54 comments

  1. Babcock Ranch: finally someone was wise enough to build a solar powered community IN FLORIDA where the sun never takes a day off. Good for them!

    1. until a direct hurricane hit comes along. Perhaps the next one, that guy will be saying the same thing, thinking his solar panels are protecting him and he gets a direct hit from a hurricane and a 70 to 80 gusting winds.

    1. @Mr Rey That’s like saying if you have enough fossil fuel electricity generation plants you’ll be fine, but if you don’t have enough generation plants, you will be limited. It’s also like saying if your truck’s engine has enough horsepower, you can pull a heavy load over the Rocky Mountains, but if you haul goods over with a Ford F150, you will have to take a lighter load. I’ve worked with enough automobiles to know what I’m talking about.

    2. @Mr Rey I haven’t heard that. Thanks so much for letting me know. I want to learn more. But I can find only one report about one car that caught fire. There is even a picture of it and, clearly, that car did not explode as the headline claimed. So are there any other verifiable instance of EVs burning due to Hurricane Ian? If so, please let direct me, because that one report is not credible.

  2. There is a lesson to be learned here, and sadly, I feel most still will not understand what that lesson is.

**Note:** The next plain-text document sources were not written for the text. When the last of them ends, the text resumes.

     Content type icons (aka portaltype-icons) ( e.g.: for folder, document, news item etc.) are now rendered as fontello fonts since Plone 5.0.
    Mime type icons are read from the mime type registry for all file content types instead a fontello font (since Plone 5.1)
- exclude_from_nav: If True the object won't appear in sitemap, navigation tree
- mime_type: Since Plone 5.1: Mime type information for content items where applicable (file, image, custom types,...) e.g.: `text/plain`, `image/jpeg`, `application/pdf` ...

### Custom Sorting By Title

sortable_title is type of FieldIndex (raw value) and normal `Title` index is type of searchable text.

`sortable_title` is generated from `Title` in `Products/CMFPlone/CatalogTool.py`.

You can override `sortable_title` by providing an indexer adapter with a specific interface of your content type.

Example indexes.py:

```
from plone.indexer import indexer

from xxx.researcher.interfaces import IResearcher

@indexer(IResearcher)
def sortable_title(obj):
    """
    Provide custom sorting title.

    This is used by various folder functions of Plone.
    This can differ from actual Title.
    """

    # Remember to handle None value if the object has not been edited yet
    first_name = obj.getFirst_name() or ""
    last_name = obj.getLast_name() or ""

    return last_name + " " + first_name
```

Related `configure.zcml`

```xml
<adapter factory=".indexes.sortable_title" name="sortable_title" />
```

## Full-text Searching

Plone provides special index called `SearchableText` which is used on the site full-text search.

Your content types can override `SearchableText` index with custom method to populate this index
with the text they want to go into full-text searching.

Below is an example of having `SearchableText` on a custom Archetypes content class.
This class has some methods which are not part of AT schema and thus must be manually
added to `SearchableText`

    1. Vote all the republicans out of office is a start. Then all the corporate democrats after that. Replace them with progressives.

    2. Babcock ranch is more central florida compared to ft myers and cape coral.
      So really they didn’t get it that bad.

  3. What a perfect example of a self-sufficient community built to take 150-157 mph winds. This could be the future all over our country if certain people would just start supporting it and working towards this goal. I love it!

    1. @DreycohV2 I have no problems with hydro or nuclear, have both in my state. Unfortunately not a lot of people want nuclear because they have an unfounded fear of it. I do know that wind/sun certainly isn’t going to sustain the majority of this country’s energy needs, especially with all those EV batteries.

    2. @Jimmy Olsen, You tell me, sweetie, you seem to have all the info, and please provide your automotive source.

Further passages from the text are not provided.